WHAT TO PRODUCE:
Every line below is to be set down again exactly; any image stays out.

==== RECORDS FOR THIS TASK ====

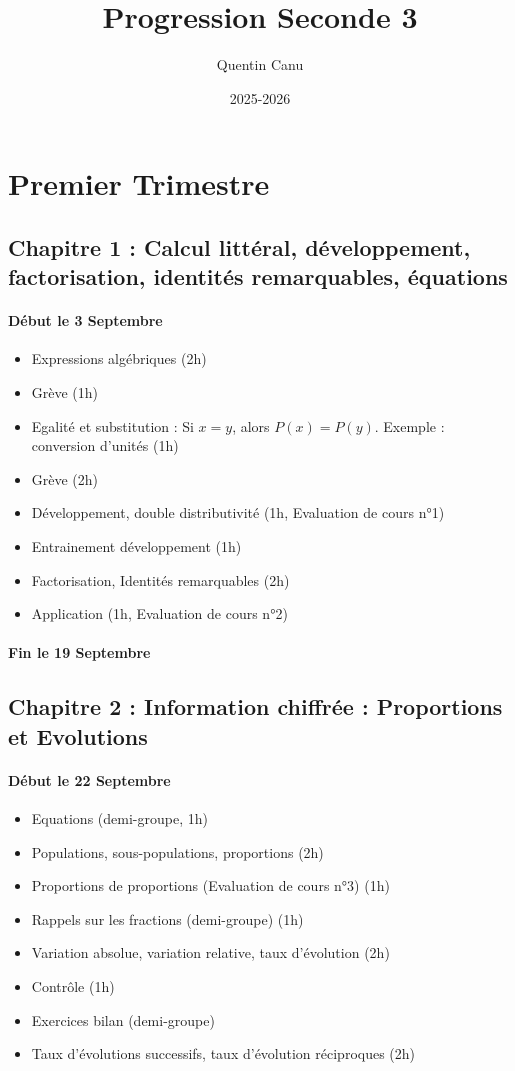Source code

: \documentclass{article}
\title{Progression Seconde 3}
\date{2025-2026}
\author{Quentin Canu}
\begin{document}
\maketitle
\section{Premier Trimestre}
\subsection*{Chapitre 1 : Calcul littéral, développement, factorisation, identités remarquables, équations}
\paragraph{Début le 3 Septembre}
\begin{itemize}
\item Expressions algébriques (2h) 
\item Grève (1h)
\item Egalité et substitution : Si $x = y$, alors $P(x) = P(y)$. Exemple : conversion d'unités (1h)
\item Grève (2h)
\item Développement, double distributivité (1h, Evaluation de cours n°1)
\item Entrainement développement (1h)
\item Factorisation, Identités remarquables (2h)
\item Application (1h, Evaluation de cours n°2)
\end{itemize}
\paragraph{Fin le 19 Septembre}
\subsection*{Chapitre 2 : Information chiffrée : Proportions et Evolutions}
\paragraph{Début le 22 Septembre}
\begin{itemize}
\item Equations (demi-groupe, 1h)
\item Populations, sous-populations, proportions (2h)
\item Proportions de proportions (Evaluation de cours n°3) (1h)
\item Rappels sur les fractions (demi-groupe) (1h)
\item Variation absolue, variation relative, taux d'évolution (2h)
\item Contrôle (1h) 
\item Exercices bilan (demi-groupe)
\item Taux d'évolutions successifs, taux d'évolution réciproques (2h)
\end{itemize}
\end{document}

====

EXERCISE ANSWER:
Source code

: \documentclass{article}
\title{Progression Seconde 3}
\date{2025-2026}
\author{Quentin Canu}
\begin{document}
\maketitle
\section{Premier Trimestre}
\subsection*{Chapitre 1 : Calcul littéral, développement, factorisation, identités remarquables, équations}
\paragraph{Début le 3 Septembre}
\begin{itemize}
\item Expressions algébriques (2h) 
\item Grève (1h)
\item Egalité et substitution : Si $x = y$, alors $P(x) = P(y)$. Exemple : conversion d'unités (1h)
\item Grève (2h)
\item Développement, double distributivité (1h, Evaluation de cours n°1)
\item Entrainement développement (1h)
\item Factorisation, Identités remarquables (2h)
\item Application (1h, Evaluation de cours n°2)
\end{itemize}
\paragraph{Fin le 19 Septembre}
\subsection*{Chapitre 2 : Information chiffrée : Proportions et Evolutions}
\paragraph{Début le 22 Septembre}
\begin{itemize}
\item Equations (demi-groupe, 1h)
\item Populations, sous-populations, proportions (2h)
\item Proportions de proportions (Evaluation de cours n°3) (1h)
\item Rappels sur les fractions (demi-groupe) (1h)
\item Variation absolue, variation relative, taux d'évolution (2h)
\item Contrôle (1h) 
\item Exercices bilan (demi-groupe)
\item Taux d'évolutions successifs, taux d'évolution réciproques (2h)
\end{itemize}
\end{document}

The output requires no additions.